(Input)

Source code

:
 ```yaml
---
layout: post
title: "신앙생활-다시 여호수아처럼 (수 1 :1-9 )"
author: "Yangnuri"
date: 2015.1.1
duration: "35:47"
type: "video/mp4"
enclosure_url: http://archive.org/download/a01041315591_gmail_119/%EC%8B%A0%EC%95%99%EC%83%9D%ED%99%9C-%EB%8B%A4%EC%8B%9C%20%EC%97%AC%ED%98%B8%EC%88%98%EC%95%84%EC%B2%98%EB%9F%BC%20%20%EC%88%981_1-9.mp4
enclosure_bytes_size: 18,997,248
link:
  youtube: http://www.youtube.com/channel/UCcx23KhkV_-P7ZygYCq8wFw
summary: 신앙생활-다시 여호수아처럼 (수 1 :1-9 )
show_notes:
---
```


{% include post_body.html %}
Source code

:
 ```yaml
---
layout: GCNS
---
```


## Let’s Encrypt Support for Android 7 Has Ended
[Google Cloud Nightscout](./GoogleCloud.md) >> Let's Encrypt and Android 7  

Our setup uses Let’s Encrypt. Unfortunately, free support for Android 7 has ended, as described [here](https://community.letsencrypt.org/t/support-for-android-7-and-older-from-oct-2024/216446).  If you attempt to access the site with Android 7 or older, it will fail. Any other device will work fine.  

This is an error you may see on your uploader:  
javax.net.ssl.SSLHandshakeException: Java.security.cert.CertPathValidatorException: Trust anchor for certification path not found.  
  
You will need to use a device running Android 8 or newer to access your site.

(End Input)
(Input)

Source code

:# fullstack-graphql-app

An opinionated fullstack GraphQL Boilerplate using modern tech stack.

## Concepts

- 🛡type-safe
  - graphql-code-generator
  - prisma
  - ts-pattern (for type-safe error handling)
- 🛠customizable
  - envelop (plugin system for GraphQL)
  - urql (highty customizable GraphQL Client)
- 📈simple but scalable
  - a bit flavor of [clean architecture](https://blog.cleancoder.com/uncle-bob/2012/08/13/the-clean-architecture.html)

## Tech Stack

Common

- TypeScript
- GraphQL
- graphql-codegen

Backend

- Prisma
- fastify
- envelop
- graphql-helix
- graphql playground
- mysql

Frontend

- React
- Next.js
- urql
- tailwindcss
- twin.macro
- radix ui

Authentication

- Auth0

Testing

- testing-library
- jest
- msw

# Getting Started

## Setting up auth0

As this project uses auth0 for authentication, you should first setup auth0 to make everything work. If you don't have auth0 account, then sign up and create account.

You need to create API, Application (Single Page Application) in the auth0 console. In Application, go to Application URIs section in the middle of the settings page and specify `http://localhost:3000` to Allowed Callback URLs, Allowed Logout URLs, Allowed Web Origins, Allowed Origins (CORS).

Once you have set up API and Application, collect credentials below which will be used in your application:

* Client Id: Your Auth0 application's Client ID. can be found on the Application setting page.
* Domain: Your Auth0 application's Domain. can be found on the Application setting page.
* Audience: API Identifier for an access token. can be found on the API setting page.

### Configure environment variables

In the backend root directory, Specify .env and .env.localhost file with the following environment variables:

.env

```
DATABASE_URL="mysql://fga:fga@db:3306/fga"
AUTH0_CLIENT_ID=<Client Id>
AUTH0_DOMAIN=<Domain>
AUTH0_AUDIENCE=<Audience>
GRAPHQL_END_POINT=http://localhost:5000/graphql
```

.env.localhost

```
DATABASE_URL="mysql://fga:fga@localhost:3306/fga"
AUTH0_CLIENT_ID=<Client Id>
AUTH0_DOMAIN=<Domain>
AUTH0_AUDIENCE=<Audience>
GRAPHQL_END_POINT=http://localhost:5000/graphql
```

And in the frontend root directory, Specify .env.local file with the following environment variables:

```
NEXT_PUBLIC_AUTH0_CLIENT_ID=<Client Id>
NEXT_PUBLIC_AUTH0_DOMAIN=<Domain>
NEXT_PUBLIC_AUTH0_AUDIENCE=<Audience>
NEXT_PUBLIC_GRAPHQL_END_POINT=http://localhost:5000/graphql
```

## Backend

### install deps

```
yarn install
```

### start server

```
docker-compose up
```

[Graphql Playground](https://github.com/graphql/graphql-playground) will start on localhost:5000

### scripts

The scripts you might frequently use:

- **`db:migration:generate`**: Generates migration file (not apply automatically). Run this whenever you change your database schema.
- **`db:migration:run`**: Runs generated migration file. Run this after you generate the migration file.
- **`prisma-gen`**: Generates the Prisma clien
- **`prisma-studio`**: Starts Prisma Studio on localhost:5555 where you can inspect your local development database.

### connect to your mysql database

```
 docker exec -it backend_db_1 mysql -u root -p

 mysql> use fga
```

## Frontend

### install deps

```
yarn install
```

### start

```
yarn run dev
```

(End Input)

### Problem
Reproduce each line of the records in which the word "Generates" appears.

### Response area
- **`db:migration:generate`**: Generates migration file (not apply automatically). Run this whenever you change your database schema.
- **`prisma-gen`**: Generates the Prisma clien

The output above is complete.